Matteo Schablas

Personal information
- Date of birth: 14 March 2005 (age 21)
- Place of birth: Aichach, Germany
- Height: 1.80 m (5 ft 11 in)
- Positions: Full-back; winger;

Team information
- Current team: Austria Wien
- Number: 21

Youth career
- 2009–2014: TSV Inchenhofen
- 2014–2015: FC Augsburg
- 2015–2023: Bayern Munich

Senior career*
- Years: Team / Apps / (Gls)
- 2023–2025: FC Liefering / 14 / (0)
- 2025–: Austria Wien / 9 / (1)
- 2025–: Austria Wien II / 11 / (0)
- 2025: → SV Stripfing (loan) / 7 / (2)

International career^{‡}
- 2022–2023: Austria U18 / 6 / (0)
- 2023–2024: Austria U19 / 6 / (0)
- 2025–: Austria U21 / 0 / (0)

= Matteo Schablas =

Austrian left-back (born 2005)

Matteo Schablas (born 14 March 2005) is an Austrian professional footballer who plays as a full-back and winger for Austrian Bundesliga club Austria Wien.
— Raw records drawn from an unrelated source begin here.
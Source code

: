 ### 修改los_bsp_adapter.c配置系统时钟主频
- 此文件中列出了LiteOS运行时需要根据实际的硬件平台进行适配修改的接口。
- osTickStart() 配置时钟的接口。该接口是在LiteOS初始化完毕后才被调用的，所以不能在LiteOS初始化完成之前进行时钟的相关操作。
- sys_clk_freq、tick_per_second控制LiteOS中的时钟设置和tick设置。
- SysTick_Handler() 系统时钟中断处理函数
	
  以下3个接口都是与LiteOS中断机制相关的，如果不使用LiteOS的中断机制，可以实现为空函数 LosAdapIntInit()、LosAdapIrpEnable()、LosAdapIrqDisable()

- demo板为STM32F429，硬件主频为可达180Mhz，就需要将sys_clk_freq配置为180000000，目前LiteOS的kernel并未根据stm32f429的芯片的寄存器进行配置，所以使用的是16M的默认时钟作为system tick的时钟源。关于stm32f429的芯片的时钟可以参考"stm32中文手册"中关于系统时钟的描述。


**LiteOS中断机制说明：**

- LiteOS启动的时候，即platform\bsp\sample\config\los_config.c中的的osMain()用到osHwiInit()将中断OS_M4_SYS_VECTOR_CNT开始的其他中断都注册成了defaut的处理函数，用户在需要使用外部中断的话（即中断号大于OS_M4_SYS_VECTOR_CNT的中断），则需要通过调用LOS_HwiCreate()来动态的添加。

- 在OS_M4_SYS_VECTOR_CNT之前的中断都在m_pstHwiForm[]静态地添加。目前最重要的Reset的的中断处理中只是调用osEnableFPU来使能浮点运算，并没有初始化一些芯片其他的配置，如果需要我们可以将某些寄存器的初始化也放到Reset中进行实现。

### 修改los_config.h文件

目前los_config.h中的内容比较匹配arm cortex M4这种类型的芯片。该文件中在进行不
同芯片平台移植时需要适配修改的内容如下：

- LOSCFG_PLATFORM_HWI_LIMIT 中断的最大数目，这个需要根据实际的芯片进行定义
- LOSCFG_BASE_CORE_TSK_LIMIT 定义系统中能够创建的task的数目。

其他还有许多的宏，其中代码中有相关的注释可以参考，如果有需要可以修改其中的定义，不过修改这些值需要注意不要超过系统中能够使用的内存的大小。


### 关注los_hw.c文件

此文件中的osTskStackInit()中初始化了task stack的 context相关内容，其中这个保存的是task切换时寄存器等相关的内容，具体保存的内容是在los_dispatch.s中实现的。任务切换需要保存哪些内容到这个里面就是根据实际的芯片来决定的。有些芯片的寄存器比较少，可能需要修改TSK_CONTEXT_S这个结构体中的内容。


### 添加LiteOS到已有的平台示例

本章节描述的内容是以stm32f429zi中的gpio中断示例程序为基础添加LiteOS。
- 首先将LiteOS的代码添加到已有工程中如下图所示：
Born in Germany, he is an Austria youth soccer international.

== Early career ==
Schablas was born in Aichach, Germany, and joined the Bayern Munich youth academy in 2015.

== Club career ==
Schablas joined FC Liefering on 1 July 2023. He made his professional debut against FC Dornbirn on 28 July 2023.

On 31 January 2025, Schablas joined Austria Wien on a three and a half year contract, running until June 2028. Initially, he joined SV Stripfing on loan as a collaboration on 31 January 2025.